Is there a Go package that does easily wraps / logs responses? Is there a way to use Go or Gorilla's capabilities in this fashion that I have not considered?
Thanks for the great suggestions. I tried a few of the suggestions and landed on a rather simple solution that uses a minimalist wrapper.
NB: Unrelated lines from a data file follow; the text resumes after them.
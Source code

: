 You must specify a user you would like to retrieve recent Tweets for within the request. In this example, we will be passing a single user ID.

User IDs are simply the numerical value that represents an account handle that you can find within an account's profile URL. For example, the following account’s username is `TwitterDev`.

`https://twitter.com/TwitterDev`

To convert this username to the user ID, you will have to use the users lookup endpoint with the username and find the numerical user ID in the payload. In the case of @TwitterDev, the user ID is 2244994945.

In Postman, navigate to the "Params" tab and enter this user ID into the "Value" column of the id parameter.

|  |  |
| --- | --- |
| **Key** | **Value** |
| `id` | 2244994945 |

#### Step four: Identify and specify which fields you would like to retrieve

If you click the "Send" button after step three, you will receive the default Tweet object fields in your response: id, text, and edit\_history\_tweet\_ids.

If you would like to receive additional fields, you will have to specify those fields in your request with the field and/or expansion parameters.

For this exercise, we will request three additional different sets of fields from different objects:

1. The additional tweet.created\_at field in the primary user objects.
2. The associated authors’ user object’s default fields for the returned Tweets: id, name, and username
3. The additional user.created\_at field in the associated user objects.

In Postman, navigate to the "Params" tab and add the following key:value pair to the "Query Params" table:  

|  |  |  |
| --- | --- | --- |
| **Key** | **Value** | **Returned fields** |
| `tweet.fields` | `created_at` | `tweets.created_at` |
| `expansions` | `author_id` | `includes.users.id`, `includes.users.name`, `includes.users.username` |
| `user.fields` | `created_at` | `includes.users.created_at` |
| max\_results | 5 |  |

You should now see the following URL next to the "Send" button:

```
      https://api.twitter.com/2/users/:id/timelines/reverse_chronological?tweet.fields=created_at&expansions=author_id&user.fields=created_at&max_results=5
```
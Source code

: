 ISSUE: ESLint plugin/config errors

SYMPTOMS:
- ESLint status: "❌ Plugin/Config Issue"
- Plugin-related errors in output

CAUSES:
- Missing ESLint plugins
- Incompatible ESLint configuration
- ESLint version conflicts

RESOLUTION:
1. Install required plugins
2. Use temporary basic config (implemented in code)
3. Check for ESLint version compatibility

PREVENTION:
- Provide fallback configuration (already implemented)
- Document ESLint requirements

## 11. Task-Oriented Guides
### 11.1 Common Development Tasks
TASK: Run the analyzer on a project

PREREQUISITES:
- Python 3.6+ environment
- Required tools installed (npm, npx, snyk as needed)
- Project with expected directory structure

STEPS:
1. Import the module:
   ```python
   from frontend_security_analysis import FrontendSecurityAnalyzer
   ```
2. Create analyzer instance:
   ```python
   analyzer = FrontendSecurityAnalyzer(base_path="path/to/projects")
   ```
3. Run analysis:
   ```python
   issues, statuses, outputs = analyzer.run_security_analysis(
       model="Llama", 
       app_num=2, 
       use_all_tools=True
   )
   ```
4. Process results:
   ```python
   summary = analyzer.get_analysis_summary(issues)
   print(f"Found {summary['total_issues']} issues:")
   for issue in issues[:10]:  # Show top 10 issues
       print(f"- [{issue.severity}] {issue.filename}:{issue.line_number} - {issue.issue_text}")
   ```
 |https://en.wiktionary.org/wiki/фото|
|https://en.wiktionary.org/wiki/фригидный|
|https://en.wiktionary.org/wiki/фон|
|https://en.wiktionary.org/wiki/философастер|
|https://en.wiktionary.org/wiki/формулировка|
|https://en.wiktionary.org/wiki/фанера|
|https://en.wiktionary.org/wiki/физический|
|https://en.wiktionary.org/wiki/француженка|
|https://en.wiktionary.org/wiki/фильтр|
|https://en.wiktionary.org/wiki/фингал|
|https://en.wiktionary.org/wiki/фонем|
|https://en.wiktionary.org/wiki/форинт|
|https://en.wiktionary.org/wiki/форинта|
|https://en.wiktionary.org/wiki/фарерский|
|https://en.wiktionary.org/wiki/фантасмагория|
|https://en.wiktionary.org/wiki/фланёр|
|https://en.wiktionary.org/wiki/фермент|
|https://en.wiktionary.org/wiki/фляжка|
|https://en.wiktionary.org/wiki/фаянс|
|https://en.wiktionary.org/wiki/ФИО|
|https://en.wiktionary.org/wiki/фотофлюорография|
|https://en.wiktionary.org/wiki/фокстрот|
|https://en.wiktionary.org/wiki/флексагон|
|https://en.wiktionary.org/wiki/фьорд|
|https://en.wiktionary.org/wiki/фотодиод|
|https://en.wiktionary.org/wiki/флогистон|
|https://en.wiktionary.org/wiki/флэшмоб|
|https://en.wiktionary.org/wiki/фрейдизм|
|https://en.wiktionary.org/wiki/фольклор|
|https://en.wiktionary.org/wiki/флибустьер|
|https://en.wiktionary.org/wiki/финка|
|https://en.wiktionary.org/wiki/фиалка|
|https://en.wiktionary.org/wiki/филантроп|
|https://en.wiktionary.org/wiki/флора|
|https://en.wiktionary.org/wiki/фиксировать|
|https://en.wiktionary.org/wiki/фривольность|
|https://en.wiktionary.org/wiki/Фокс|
Here is the solution that worked for me (feel free to offer comments, or better yet, other solutions):
import (
"fmt"
"log"
"net/http"
"net/http/httptest"
"net/http/httputil"
"github.com/gorilla/mux"
)
:
func logHandler(fn http.HandlerFunc) http.HandlerFunc {
return func(w http.ResponseWriter, r *http.Request) {
x, err := httputil.DumpRequest(r, true)
if err != nil {
http.Error(w, fmt.Sprint(err), http.StatusInternalServerError)
return
}
log.Println(fmt.Sprintf("%q", x))
rec := httptest.NewRecorder()
fn(rec, r)
log.Println(fmt.Sprintf("%q", rec.Body))
}
}
func MessageHandler(w http.ResponseWriter, r *http.Request) {
fmt.Fprintln(w, "A message was received")
}
And the following code will use the aforementioned handler:
:
router := mux.NewRouter()
router.HandleFunc("/", logHandler(MessageHandler))
:
Output from the above code will be something along the lines of:
:
2016/07/20 14:44:29 "GET ... HTTP/1.1\r\nHost: localhost:8088\r\nAccept: */*\r\nUser-Agent: curl/7.43.0\r\n\r\n"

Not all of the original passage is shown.